In September, Belding Memorial Library (MA) offered a 4 week memoir writing class taught by Jane Roy Brown. Each week six of us, and Jane, sat in the childrens’ section of the library around a knee-high table learning how to write our lives.

Sitting in the library’s childrens’ section helped conjure up some memories. Long ago I sat in a big, puffy red naugahyde chair and started to read the Bible. I don’t remember my age, but my feet did not reach the hassock. That was when I first learned, to my amazement, that Jesus was not a Christian. It took me a few moments to figure out why.

Unlike autobiography (“Just the facts, m’am”), memoir is personal recollection. Fact matters, but story matters more. Writing style matters, but narrator’s voice matters more. Thoreau could have written his autobiography, but instead he wrote “Walden: Or Life in the Woods,” one of the best known and most influential memoirs written.

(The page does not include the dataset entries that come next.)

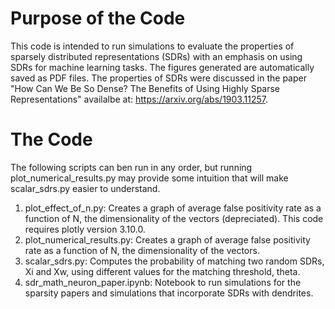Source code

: # Purpose of the Code
This code is intended to run simulations to evaluate the properties of sparsely distributed representations (SDRs) with an emphasis on using SDRs for machine learning tasks. The figures generated are automatically saved as PDF files. The properties of SDRs were discussed in the paper "How Can We Be So Dense? The Benefits of Using Highly Sparse Representations" availalbe at: https://arxiv.org/abs/1903.11257.

# The Code
The following scripts can ben run in any order, but running plot_numerical_results.py may provide some intuition that will make scalar_sdrs.py easier to understand. 

1. plot_effect_of_n.py: Creates a graph of average false positivity rate as a function of N, the dimensionality of the vectors (depreciated). This code requires plotly version 3.10.0.
2. plot_numerical_results.py: Creates a graph of average false positivity rate as a function of N, the dimensionality of the vectors.
3. scalar_sdrs.py: Computes the probability of matching two random SDRs, Xi and Xw, using different values for the matching threshold, theta. 
4. sdr_math_neuron_paper.ipynb: Notebook to run simulations for the sparsity papers and simulations that incorporate SDRs with dendrites.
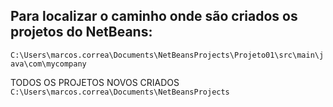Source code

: ## Para localizar o caminho onde são criados os projetos do NetBeans:
`C:\Users\marcos.correa\Documents\NetBeansProjects\Projeto01\src\main\java\com\mycompany`

TODOS OS PROJETOS NOVOS CRIADOS
`C:\Users\marcos.correa\Documents\NetBeansProjects`
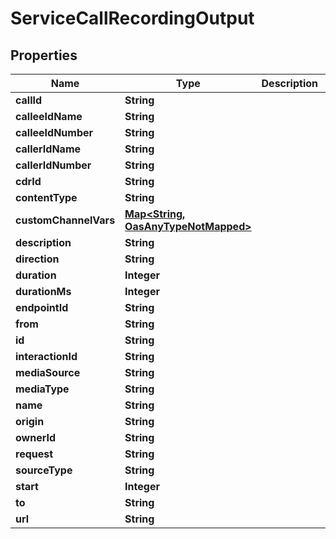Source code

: 

# ServiceCallRecordingOutput

## Properties

Name | Type | Description | Notes
------------ | ------------- | ------------- | -------------
**callId** | **String** |  |  [optional]
**calleeIdName** | **String** |  |  [optional]
**calleeIdNumber** | **String** |  |  [optional]
**callerIdName** | **String** |  |  [optional]
**callerIdNumber** | **String** |  |  [optional]
**cdrId** | **String** |  |  [optional]
**contentType** | **String** |  |  [optional]
**customChannelVars** | [**Map&lt;String, OasAnyTypeNotMapped&gt;**](OasAnyTypeNotMapped.md) |  |  [optional]
**description** | **String** |  |  [optional]
**direction** | **String** |  |  [optional]
**duration** | **Integer** |  |  [optional]
**durationMs** | **Integer** |  |  [optional]
**endpointId** | **String** |  |  [optional]
**from** | **String** |  |  [optional]
**id** | **String** |  |  [optional]
**interactionId** | **String** |  |  [optional]
**mediaSource** | **String** |  |  [optional]
**mediaType** | **String** |  |  [optional]
**name** | **String** |  |  [optional]
**origin** | **String** |  |  [optional]
**ownerId** | **String** |  |  [optional]
**request** | **String** |  |  [optional]
**sourceType** | **String** |  |  [optional]
**start** | **Integer** |  |  [optional]
**to** | **String** |  |  [optional]
**url** | **String** |  |  [optional]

When I started the class, I assumed I’d write about the exciting parts of my life: checking for a bomb under Betty Williams’ car, rolling under a car to avoid being trampled by mounted police, getting arrested in front of the White House, keeping house at Gampo Abbey, etc. When I sat down to write, the first thing I remembered was how one of my aunts would sleep on a couch in her living room with the television on.  As  I told the story, I watched my family’s interactions, rhythms, oddities. After fifty years, the story still lived in me.

Autobiography: I was arrested with Quakers in 1971 in front of the White House. Memoir: My family is a rich jungle of attitudes, beliefs, history, secrets, love, anger, which somehow led to this particular young woman being arrested in front of the White House.

Autobiographies, says reviewer Jennie Yabroff, “… were useful for students of history, and, occasionally, were even readable.”  Students of history find that using the Bible to track down historical events is somewhat hit-or-miss. Precise geography, accurate time-lines, detailed descriptions are secondary to the main purpose: telling the personal, meaningful stories of the Jewish people and their relationship with God. The Bible is memoir.

Our spiritual ancestors are sharing “not only the events of their lives, but their sources of meaning, what they value, what they most want.”